What Are NFTs? What’s All the Buzz About?
It’s a question on a lot of people’s minds these days: What are NFTs?
An NFT, or non-fungible token, is a digital representation of items like art, music, videos, real estate, and video game items. They’re virtual assets that users buy and sell online—usually with cryptocurrency—and operate on the same framework cryptocurrencies use.
So, if non-fungible tokens are a thing, fungible tokens must also exist, right? Right.
Indeed, fungible tokens are nothing but virtual assets that are non-unique. Fungible assets are indistinguishable from other assets of the same type. For example, all cryptocurrencies are fungible assets, as is traditional fiat money of the same currency. If you have $1 and exchange it with someone for another dollar, you'll still have $1. Both dollar bills are indistinguishable from each other in terms of value, making them fungible. NFTs on the other hand are unique, non-replicable and cannot be traded 1 to 1 with each other.
How do NFTs work?
NFTs work on the same framework as cryptocurrencies, which is the blockchain that acts as a digital ledger where transactions are permanently stored and recorded. NFT records remain on the blockchain and are impossible to alter or modify, thanks to the blockchain’s peer-to-peer (P2P) network that verifies and protects all data from counterfeit. Additionally, NFTs can include smart contracts, which contain agreements that automatically activate when a set of predetermined conditions are met between two parties.
Conventional collectibles like paintings and other traditional works of art are precious not only because they’re beautiful and significant, but also because they’re unique. A second copy will never be the same as the first; a third copy will never be the same as the second, even if it is forged to be exactly identical. However, the same logic doesn't apply to digital assets that before the invention of NFTs have been easy to replicate.

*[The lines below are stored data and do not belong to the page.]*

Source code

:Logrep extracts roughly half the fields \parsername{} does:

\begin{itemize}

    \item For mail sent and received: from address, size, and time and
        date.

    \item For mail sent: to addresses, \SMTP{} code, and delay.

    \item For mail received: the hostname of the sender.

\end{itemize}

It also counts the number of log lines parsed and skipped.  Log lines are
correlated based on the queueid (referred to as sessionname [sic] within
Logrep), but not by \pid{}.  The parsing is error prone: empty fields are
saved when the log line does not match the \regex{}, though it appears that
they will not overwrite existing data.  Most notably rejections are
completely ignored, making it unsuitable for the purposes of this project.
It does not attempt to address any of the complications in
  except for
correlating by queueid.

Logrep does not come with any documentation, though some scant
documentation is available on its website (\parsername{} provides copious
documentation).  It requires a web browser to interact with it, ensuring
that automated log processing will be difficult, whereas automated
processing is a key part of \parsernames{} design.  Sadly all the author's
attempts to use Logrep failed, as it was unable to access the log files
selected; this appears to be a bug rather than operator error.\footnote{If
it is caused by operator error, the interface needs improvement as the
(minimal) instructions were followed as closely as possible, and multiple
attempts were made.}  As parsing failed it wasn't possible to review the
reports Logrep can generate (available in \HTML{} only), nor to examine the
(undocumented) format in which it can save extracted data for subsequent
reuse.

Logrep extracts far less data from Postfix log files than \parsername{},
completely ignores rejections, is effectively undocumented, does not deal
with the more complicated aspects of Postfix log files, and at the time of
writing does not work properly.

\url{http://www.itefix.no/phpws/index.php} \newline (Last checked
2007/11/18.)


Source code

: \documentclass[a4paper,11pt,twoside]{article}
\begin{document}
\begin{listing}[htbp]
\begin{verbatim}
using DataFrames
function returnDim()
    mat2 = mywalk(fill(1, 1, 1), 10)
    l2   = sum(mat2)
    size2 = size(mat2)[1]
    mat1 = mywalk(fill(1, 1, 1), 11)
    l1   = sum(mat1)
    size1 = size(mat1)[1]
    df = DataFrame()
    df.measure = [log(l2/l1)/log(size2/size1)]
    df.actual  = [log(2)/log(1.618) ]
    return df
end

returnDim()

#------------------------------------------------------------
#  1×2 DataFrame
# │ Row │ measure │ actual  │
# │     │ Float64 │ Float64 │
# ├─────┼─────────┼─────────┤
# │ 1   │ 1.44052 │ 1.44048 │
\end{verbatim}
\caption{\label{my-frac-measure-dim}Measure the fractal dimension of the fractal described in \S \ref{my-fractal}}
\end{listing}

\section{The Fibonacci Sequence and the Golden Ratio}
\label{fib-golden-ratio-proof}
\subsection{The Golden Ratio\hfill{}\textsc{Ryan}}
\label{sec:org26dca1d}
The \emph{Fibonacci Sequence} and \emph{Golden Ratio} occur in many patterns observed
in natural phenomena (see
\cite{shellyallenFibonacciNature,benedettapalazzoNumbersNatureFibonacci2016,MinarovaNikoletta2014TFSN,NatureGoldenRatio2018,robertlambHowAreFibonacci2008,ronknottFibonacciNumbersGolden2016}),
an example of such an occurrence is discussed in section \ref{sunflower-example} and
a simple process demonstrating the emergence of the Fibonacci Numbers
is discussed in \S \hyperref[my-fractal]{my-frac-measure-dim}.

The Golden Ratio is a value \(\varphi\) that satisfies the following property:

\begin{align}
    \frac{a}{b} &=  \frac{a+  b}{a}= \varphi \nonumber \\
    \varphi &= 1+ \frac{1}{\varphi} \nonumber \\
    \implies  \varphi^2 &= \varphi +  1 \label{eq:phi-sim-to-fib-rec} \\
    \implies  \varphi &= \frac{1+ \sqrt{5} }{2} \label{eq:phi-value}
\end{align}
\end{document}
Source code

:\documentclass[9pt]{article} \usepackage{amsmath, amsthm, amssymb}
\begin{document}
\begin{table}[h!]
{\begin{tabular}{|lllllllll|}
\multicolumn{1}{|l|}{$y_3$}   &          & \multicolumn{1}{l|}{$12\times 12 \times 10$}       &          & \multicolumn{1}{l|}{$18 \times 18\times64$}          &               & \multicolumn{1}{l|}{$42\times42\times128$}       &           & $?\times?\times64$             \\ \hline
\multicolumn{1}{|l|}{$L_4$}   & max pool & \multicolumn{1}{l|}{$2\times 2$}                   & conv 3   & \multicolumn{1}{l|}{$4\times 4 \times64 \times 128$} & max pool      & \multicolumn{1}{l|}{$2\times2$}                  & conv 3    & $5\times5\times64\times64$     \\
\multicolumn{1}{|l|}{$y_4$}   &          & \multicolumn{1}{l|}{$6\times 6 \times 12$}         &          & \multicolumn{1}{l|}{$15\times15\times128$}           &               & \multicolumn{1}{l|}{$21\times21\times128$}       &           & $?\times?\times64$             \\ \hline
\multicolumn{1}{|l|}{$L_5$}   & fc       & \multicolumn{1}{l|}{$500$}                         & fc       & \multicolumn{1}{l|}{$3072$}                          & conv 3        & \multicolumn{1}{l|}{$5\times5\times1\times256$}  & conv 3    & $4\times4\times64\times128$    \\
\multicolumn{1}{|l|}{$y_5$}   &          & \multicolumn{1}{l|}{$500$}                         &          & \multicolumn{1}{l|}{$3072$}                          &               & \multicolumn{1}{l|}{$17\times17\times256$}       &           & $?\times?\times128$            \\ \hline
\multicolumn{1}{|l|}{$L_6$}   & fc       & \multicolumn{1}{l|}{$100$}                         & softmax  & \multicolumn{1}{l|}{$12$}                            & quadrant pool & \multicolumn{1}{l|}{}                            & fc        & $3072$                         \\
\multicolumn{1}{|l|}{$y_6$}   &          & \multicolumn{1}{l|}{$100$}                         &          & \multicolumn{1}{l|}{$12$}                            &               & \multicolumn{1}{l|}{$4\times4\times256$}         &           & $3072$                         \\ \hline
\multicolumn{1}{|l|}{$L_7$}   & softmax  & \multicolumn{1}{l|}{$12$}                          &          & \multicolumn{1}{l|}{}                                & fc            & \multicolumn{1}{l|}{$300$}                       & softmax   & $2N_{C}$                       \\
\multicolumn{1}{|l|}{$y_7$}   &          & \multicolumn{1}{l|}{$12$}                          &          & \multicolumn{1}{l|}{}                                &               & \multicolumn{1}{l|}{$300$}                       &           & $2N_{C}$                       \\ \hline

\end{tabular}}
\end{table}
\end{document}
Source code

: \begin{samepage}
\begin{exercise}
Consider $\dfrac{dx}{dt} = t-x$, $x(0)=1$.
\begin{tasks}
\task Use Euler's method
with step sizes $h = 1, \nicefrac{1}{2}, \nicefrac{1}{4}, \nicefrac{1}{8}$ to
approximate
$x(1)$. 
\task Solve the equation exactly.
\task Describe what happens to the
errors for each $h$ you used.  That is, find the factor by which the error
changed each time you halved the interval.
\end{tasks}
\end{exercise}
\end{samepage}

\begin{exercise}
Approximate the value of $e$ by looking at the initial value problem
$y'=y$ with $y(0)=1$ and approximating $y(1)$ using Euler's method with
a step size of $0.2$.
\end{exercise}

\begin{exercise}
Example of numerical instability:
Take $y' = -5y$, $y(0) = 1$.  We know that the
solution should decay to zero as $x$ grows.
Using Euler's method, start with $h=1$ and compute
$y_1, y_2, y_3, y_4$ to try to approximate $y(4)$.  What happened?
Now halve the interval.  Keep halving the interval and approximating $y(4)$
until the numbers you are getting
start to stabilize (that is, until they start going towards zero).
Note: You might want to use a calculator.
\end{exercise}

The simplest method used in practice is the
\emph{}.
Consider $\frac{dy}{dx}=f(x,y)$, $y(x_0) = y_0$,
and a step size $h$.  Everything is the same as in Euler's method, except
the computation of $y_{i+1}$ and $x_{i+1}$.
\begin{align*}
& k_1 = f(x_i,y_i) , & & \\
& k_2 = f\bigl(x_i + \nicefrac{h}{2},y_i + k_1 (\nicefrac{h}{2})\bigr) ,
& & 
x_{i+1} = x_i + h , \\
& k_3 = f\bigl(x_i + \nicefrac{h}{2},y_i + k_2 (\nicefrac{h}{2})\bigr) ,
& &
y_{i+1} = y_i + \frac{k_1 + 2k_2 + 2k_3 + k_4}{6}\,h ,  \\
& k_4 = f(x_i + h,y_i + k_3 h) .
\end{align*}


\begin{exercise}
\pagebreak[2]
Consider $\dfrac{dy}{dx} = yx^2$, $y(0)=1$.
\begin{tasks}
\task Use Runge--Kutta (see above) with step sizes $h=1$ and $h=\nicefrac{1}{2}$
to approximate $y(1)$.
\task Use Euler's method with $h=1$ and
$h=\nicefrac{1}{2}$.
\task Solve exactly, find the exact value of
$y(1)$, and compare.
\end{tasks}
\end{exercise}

Each painting is unique, and any attempt to copy them won’t be as valuable as the originals. Similarly, NFTs allow users to "tokenize" assets, enabling them to create a digital certificate of ownership to prove the uniqueness and authenticity of a particular item, as well as its history of ownership on the blockchain. NFTs create digital scarcity of non-fungible assets similar to how cryptocurrencies create digital scarcity of money.
When it comes to NFTs, what’s truly fascinating is the fact that anybody can tokenize any asset and sell it as an NFT. You may remember Nyan Cat, a 2011 pixelated video meme of a cat flying through space. A decade later, a GIF of the same meme sold for around $488,000. But art isn’t the only asset sold as an NFT. Twitter founder Jack Dorsey put the social media platform’s first-ever tweet up for sale as an NFT, which was purchased for around $2.9 million in March 2021. These are high prices for things like memes and tweets. Wouldn’t one be able to take a screenshot of the same tweet or download the original Nyan Cat YouTube video? To understand why NFTs have value, we must understand their appeal and economics.
Why do NFTs have value?
Supply and demand play a foundational role in determining an asset’s price, including NFTs.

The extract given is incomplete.